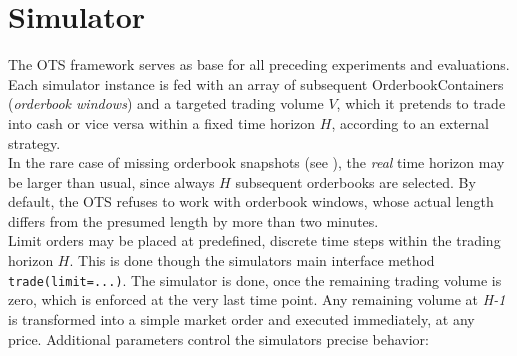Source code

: \section{Simulator}
The \ac{OTS} framework serves as base for all preceding experiments and evaluations.
Each simulator instance is fed with an array of subsequent OrderbookContainers (\emph{orderbook windows}) and a targeted trading volume $V$, which it pretends to trade into cash or vice versa within a fixed time horizon $H$, according to an external strategy.\\

In the rare case of missing orderbook snapshots (see ), the \emph{real} time horizon may be larger than usual, since always $H$ subsequent orderbooks are selected. By default, the \ac{OTS} refuses to work with orderbook windows, whose actual length differs from the presumed length by more than two minutes.\\

Limit orders may be placed at predefined, discrete time steps within the trading horizon $H$. This is done though the simulators main interface method \lstinline!trade(limit=...)!. The simulator is done, once the remaining trading volume is zero, which is enforced at the very last time point. Any remaining volume at \emph{H-1} is transformed into a simple market order and executed immediately, at any price. Additional parameters control the simulators precise behavior:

# [What you should do]
Retype, in the same exact form, the lines of the material above from the line holding "experiments and evaluations." through the line holding "Each simulator instance".

# [Exercise result]
The \ac{OTS} framework serves as base for all preceding experiments and evaluations.
Each simulator instance is fed with an array of subsequent OrderbookContainers (\emph{orderbook windows}) and a targeted trading volume $V$, which it pretends to trade into cash or vice versa within a fixed time horizon $H$, according to an external strategy.\\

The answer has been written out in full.